Output the number of lines in the entries below with the string "phân" in them, and nothing further.

***** PROVIDED DATA *****

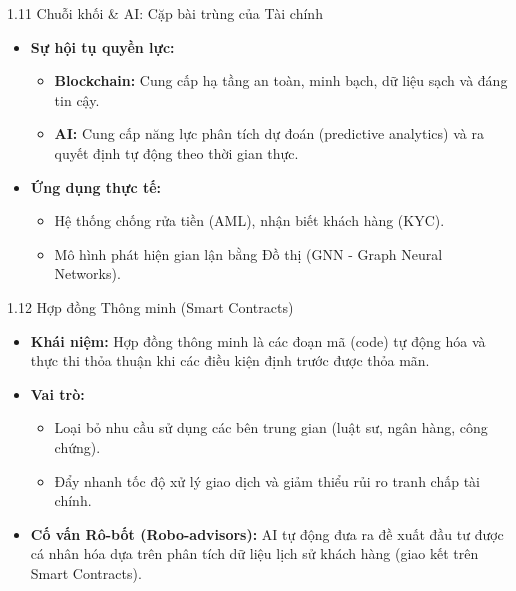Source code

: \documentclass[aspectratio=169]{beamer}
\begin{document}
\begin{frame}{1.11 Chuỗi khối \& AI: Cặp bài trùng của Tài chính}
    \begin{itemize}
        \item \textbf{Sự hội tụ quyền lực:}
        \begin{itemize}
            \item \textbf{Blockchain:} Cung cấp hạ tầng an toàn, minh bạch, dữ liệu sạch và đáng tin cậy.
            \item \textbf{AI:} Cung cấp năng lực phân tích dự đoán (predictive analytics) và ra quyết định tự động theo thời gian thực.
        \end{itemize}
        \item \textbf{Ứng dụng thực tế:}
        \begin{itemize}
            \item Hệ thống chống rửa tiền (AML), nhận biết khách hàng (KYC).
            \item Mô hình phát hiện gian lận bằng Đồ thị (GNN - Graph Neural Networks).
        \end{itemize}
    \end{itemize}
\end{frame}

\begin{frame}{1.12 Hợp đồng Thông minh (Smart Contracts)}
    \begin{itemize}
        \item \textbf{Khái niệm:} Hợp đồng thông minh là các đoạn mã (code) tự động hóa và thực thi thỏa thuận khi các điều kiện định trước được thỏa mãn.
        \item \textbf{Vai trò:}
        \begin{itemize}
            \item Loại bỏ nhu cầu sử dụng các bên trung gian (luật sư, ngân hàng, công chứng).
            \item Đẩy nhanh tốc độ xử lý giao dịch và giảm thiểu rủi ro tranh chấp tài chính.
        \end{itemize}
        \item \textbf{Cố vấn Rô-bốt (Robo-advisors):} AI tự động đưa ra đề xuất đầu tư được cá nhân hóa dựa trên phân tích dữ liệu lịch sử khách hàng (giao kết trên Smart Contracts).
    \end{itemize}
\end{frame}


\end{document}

*****

» **EXERCISE OUTPUT**: 2